Source: http://www.attac.ch/geneve/spip.php?article40

Ainsi, ces évènements ont regroupé différentes factions de partis communistes régionaux et
nationaux s’articulant autour d’une ligne maoïste et qui, jusqu’à maintenant, restent très
critiques face au soi-disant réformisme ou pluralisme associé au FSM.

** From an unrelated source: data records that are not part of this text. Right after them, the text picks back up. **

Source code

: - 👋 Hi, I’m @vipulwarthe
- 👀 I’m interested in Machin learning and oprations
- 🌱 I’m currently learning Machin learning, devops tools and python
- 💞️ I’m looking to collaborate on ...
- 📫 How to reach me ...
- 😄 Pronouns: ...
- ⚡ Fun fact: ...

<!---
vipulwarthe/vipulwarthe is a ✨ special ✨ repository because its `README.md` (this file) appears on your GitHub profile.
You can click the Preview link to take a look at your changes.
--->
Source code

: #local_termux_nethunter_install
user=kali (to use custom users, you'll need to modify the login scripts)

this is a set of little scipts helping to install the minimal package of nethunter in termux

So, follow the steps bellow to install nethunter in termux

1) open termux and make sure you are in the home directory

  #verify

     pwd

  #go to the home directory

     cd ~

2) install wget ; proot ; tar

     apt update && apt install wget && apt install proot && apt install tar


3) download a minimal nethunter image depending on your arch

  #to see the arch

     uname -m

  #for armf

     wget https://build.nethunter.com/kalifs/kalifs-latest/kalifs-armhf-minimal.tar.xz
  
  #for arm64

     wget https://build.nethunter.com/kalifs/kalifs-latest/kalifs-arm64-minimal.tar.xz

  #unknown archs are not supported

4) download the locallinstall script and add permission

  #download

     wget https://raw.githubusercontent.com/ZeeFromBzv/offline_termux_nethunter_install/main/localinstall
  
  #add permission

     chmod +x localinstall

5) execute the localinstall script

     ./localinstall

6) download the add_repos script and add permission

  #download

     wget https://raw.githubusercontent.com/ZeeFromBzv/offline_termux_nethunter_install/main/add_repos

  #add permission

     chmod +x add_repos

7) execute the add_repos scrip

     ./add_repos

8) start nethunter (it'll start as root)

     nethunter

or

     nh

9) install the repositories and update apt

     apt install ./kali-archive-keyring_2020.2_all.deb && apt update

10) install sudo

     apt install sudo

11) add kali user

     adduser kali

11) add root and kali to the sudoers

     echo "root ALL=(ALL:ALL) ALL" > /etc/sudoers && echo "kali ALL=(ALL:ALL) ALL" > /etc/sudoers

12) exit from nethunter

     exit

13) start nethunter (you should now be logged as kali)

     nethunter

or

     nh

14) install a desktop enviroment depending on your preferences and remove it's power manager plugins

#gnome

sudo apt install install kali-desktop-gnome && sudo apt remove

Saisir les interactions entre dynamiques locales et transnationales


Un deuxième élément déterminant qui explique les variétés des altermondialismes de la région
est de faire ressortir les dynamiques d’interaction entre la militance locale et transnationale.
Qu’il s’agisse des militants intellectuels des organismes membres de l’APRN, ou encore du
Migrant Asian Forum, tous et toutes sont venus à la mouvance altermondialiste transnationale
après avoir fait de la sensibilisation au niveau local et national. En fait, beaucoup ont gardé des
racines dans leurs propres luttes nationales, affirmant que l’engagement dans la sensibilisation
et les activités de plaidoirie de politiques au niveau régional ne les dissuadent aucunement
d’agir à un autre niveau. En fait, dans la plupart des cas, les militants altermondialistes sont
capables et intéressés à créer des jumelages et des coalitions entre différents types d’acteurs
agissant à différents niveaux (local, national, régional, international), de façon à pouvoir réagir à
des contextes politiques variés, en offrant à chacun une gamme différente de possibilités
politiques.

Les diverses formes de militance altermondialiste génèrent ainsi des identités partagées souvent
enracinées dans une même compréhension des problèmes. Elles débouchent aussi sur des
campagnes et des propositions communes qui peuvent être mises de l’avant lors des
rassemblements régionaux et internationaux, et mises en œuvre à la fois à l’échelle nationale et
de la région. La Déclaration sur la souveraineté alimentaire (ci-dessous) de 2004 constitue un
exemple intéressant de l’émergence d’une compréhension commune.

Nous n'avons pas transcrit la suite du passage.